The mass media have since criticised the police for being too timid and “friendly” in their approach. Yves Boisvert, in the Montreal daily La Presse, wrote that “... if the goal of the operation is to stop things from boiling over, there must be a show of force [and] active retaliatory steps.” Jean-Robert Sansfaçon, the editor-in-chief of Le Devoir, declared that it was most important to “... know how to protect the businesses, and above all how to disperse crowds rapidly, instead of letting people come together in the expectation of doing something, regardless of the nature of that thing.”
The reactions of politicians were equally revealing. Mario Dumont, the leader of Action Démocratique du Québec (ADQ), stated that police officers will need to lower their visors and brandish their batons, and that from now on they should have the green light from politicians to react forcefully to future disturbances. “It is necessary that the police have all the powers that they want,” declared Dumont.
In the last provincial election in 2007, the ADQ profited considerably from the popular alienation felt towards the two traditional governing parties of Québec—the federalist Liberal Party and the indépendandtiste Parti Québécois (PQ)—increasing its representation in Québec’s parliament almost ten-fold to become the Official Opposition. The many years of budget cutbacks imposed by Liberal and PQ governments, along with the sabotage by the trade union bureaucracy of the powerful workers’ movement against those attacks, created the conditions for the growth of the right-wing populist ADQ. Exploiting the popular frustration caused by the deep social crisis, Dumont’s party stoked chauvinistic and xenophobic sentiment by denouncing the supposedly excessive accommodations to religious minorities, particularly Muslims. The political establishment eagerly took up his reactionary campaign.
On the government side, Raymond Bachand, the Liberal minister responsible for the Montreal region, affirmed this and said of the incidents of April 21, “...we must be better prepared next time.”
This recommendation has been more than followed. The SPVM established a special hotline inciting people to denounce individuals who participated in the April 21 riot.
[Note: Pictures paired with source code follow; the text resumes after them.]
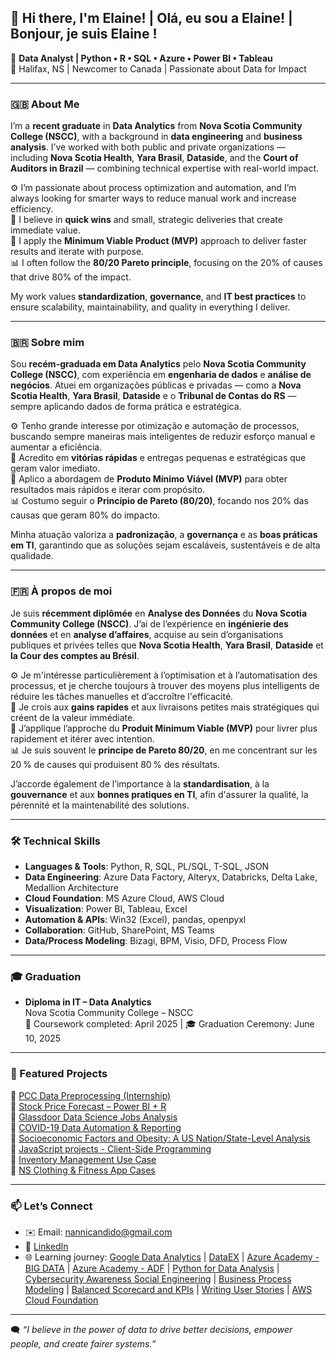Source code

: ## 👋 Hi there, I'm Elaine! | Olá, eu sou a Elaine! | Bonjour, je suis Elaine ! 

🎯 **Data Analyst | Python • R • SQL • Azure • Power BI • Tableau**  
📍 Halifax, NS | Newcomer to Canada | Passionate about Data for Impact  

---

### 🇬🇧 About Me

I’m a **recent graduate** in **Data Analytics** from **Nova Scotia Community College (NSCC)**, with a background in **data engineering** and **business analysis**. I’ve worked with both public and private organizations — including **Nova Scotia Health**, **Yara Brasil**, **Dataside**, and the **Court of Auditors in Brazil** — combining technical expertise with real-world impact.

⚙️ I’m passionate about process optimization and automation, and I’m always looking for smarter ways to reduce manual work and increase efficiency.  
🚀 I believe in **quick wins** and small, strategic deliveries that create immediate value.  
🔁 I apply the **Minimum Viable Product (MVP)** approach to deliver faster results and iterate with purpose.  
📊 I often follow the **80/20 Pareto principle**, focusing on the 20% of causes that drive 80% of the impact.  

My work values **standardization**, **governance**, and **IT best practices** to ensure scalability, maintainability, and quality in everything I deliver.  

---

### 🇧🇷 Sobre mim

Sou **recém-graduada em Data Analytics** pelo **Nova Scotia Community College (NSCC)**, com experiência em **engenharia de dados** e **análise de negócios**. Atuei em organizações públicas e privadas — como a **Nova Scotia Health**, **Yara Brasil**, **Dataside** e o **Tribunal de Contas do RS** — sempre aplicando dados de forma prática e estratégica.

⚙️ Tenho grande interesse por otimização e automação de processos, buscando sempre maneiras mais inteligentes de reduzir esforço manual e aumentar a eficiência.  
🚀 Acredito em **vitórias rápidas** e entregas pequenas e estratégicas que geram valor imediato.  
🔁 Aplico a abordagem de **Produto Mínimo Viável (MVP)** para obter resultados mais rápidos e iterar com propósito.  
📊 Costumo seguir o **Princípio de Pareto (80/20)**, focando nos 20% das causas que geram 80% do impacto.

Minha atuação valoriza a **padronização**, a **governança** e as **boas práticas em TI**, garantindo que as soluções sejam escaláveis, sustentáveis e de alta qualidade.

---

### 🇫🇷 À propos de moi

Je suis **récemment diplômée** en **Analyse des Données** du **Nova Scotia Community College (NSCC)**. J’ai de l’expérience en **ingénierie des données** et en **analyse d’affaires**, acquise au sein d’organisations publiques et privées telles que **Nova Scotia Health**, **Yara Brasil**, **Dataside** et **la Cour des comptes au Brésil**.

⚙️ Je m'intéresse particulièrement à l’optimisation et à l’automatisation des processus, et je cherche toujours à trouver des moyens plus intelligents de réduire les tâches manuelles et d’accroître l'efficacité.  
🚀 Je crois aux **gains rapides** et aux livraisons petites mais stratégiques qui créent de la valeur immédiate.  
🔁 J’applique l’approche du **Produit Minimum Viable (MVP)** pour livrer plus rapidement et itérer avec intention.  
📊 Je suis souvent le **principe de Pareto 80/20**, en me concentrant sur les 20 % de causes qui produisent 80 % des résultats.

J’accorde également de l’importance à la **standardisation**, à la **gouvernance** et aux **bonnes pratiques en TI**, afin d'assurer la qualité, la pérennité et la maintenabilité des solutions.  

---

### 🛠️ Technical Skills

- **Languages & Tools**: Python, R, SQL, PL/SQL, T-SQL, JSON 
- **Data Engineering**: Azure Data Factory, Alteryx, Databricks, Delta Lake, Medallion Architecture
- **Cloud Foundation**: MS Azure Cloud, AWS Cloud 
- **Visualization**: Power BI, Tableau, Excel  
- **Automation & APIs**: Win32 (Excel), pandas, openpyxl  
- **Collaboration**: GitHub, SharePoint, MS Teams
- **Data/Process Modeling**: Bizagi, BPM, Visio, DFD, Process Flow

---

### 🎓 Graduation

- **Diploma in IT – Data Analytics**  
  Nova Scotia Community College – NSCC  
  📆 Coursework completed: April 2025 | 🎓 Graduation Ceremony: June 10, 2025

---

### 📁 Featured Projects

📌 [PCC Data Preprocessing (Internship)](https://github.com/NanniCandido/internship-healthcare-data-project)  
📌 [Stock Price Forecast – Power BI + R](https://github.com/NanniCandido/applied_data_analytics)  
📌 [Glassdoor Data Science Jobs Analysis](https://github.com/NanniCandido/glassdoor-data-science-jobs)  
📌 [COVID-19 Data Automation & Reporting](https://github.com/NanniCandido/business-data-modeling)  
📌 [Socioeconomic Factors and Obesity: A US Nation/State-Level Analysis](https://github.com/NanniCandido/data_movement_and_integration)  
📌 [JavaScript projects - Client-Side Programming](https://github.com/NanniCandido/client-side-programming)  
📌 [Inventory Management Use Case](https://github.com/NanniCandido/inventory-management_use-case)  
📌 [NS Clothing & Fitness App Cases](https://github.com/NanniCandido/business-analysis-essentials)  

---

### 📫 Let’s Connect

- ✉️ Email: nannicandido@gmail.com  
- 🔗 [LinkedIn](https://www.linkedin.com/in/elaine-da-silva-candido/)  
- 🌐 Learning journey: [Google Data Analytics](https://1drv.ms/b/c/e9a87bde7f50edd9/EUfiMCsqThVOkdLYAK1zNGUBgZNhX_5eHwLCOqRj6cDa6g?e=wZmeqJ) | [DataEX](https://1drv.ms/b/c/e9a87bde7f50edd9/EdntUH_ee6gggOn8PgAAAAABBt6fEhZXa9R6vfeIXEBIsw?e=scyxMY) | [Azure Academy - BIG DATA](https://1drv.ms/b/c/e9a87bde7f50edd9/EdntUH_ee6gggOl_UAAAAAABw8TVjMQeRYkPl9CuhBhHcg?e=JOFwpA) | [Azure Academy - ADF](https://1drv.ms/b/c/e9a87bde7f50edd9/EdntUH_ee6gggOmBUgAAAAABAr8es3gJ8aJETLbpAnLA9w?e=6lOyWn)  | [Python for Data Analysis](https://1drv.ms/b/c/e9a87bde7f50edd9/EdntUH_ee6gggOlirQAAAAABolYm0kaDyMgbAhjqi70OIg?e=t8pPJY)  | [Cybersecurity Awareness Social Engineering](https://1drv.ms/b/c/e9a87bde7f50edd9/EbdzAso3UddCs9Xc1uHfcU4BYCTmFuNUrlfXD4Cwa2KTGw?e=A7Abvc) | [Business Process Modeling](https://1drv.ms/b/c/e9a87bde7f50edd9/EdntUH_ee6gggOl5lQAAAAABq3sBVjM4aZhJ78OcJ0rXbA?e=JmdeYJ) | [Balanced Scorecard and KPIs](https://1drv.ms/b/c/e9a87bde7f50edd9/EdntUH_ee6gggOlglAAAAAABXoulcskvK2Pg8sxQ0Fz-6g?e=XeGu6Z) | [Writing User Stories](https://1drv.ms/b/c/e9a87bde7f50edd9/EdntUH_ee6gggOm1jgAAAAABu9ERhOA5XPSN3vdvc31hDA?e=iZETrg)  | [AWS Cloud Foundation](https://1drv.ms/b/c/e9a87bde7f50edd9/EcnXnY9jmrNDnxLGwFpC_O8B5WTqggn9K_x_plybvXptdg?e=8tXW29) 



---

🗨️ *“I believe in the power of data to drive better decisions, empower people, and create fairer systems.”*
Aided by the servility of the media, which has cultivated a climate of repression and denunciation, the SPVM on April 23 raided several newspapers and television stations in search of pictures and video footage that could lead to more arrests.
The legality of the raids conducted at Radio-Canada, La Presse, The Gazette, CTV, Global, Le journal de Montreal and TVA-LCN will most likely be contested in the Superior Court since hearings scheduled for April 24 were postponed. The Federation of Professional Journalists also condemned these raids as a blow to the independence, security, and credibility of journalists, since they would have the effect of transforming journalists into simple auxiliaries of the police.
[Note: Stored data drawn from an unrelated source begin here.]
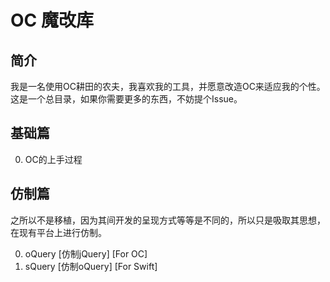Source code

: # OC 魔改库
## 简介
我是一名使用OC耕田的农夫，我喜欢我的工具，并愿意改造OC来适应我的个性。这是一个总目录，如果你需要更多的东西，不妨提个Issue。

## 基础篇
0. OC的上手过程

## 仿制篇
之所以不是移植，因为其间开发的呈现方式等等是不同的，所以只是吸取其思想，在现有平台上进行仿制。

0. oQuery [仿制jQuery] [For OC]
0. sQuery [仿制oQuery] [For Swift]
On the night of April 24, the Canadians played the Philadelphia Flyers in Montreal, the first game in the second round of the NHL playoffs. By then the SPVM had dramatically changed its strategy, mobilizing a massive police presence during and after the game. The SPVM also called in help from the Sûreté du Québec (SQ, the provincial police) and the Royal Canadian Mounted Police (RCMP). The RCMP launched a helicopter to patrol the downtown during the night of the game. Wrote La Presse, “The police even thought to issue a NOTAM—a warning to airplane pilots—to restrict air traffic over the downtown. This rare measure, last used during the visit of American president George Bush to Montebello, was rejected.”
(The reference to Montebello, a small town in Québec that hosted a summit of the US, Canadian, and Mexican heads of government in August 2007, is inadvertently revealing. During the protests outside the summit, agents of the SQ disguised as anarchists sought to incite protesters to attack riot police. This act of provocation was captured on amateur video and disseminated via YouTube. See Canada: Police agent-provocateurs unmasked at Montebello summit protests)
During and after the game, approximately 700 police officers were on the scene. When fans took to the streets, no celebration, other than shouts of joy, was permitted. Pedestrians could not circulate on the streets, a form of celebration that is normally permitted. A dozen police officers immediately accosted a group of 25 young people watching the game on the sidewalk as the Canadians scored the winning goal.
The media and politicians have presented the incidents of April 21 as incomprehensible. To the extent they attempt to explain them at all, they limit themselves to platitudes about “the Facebook generation”. What they ignore is that the spontaneous outbursts that erupted that Monday, even though perpetrated by a small group of fans, are fundamentally an expression of the immense social alienation and anger that is percolating within the population, especially the youth.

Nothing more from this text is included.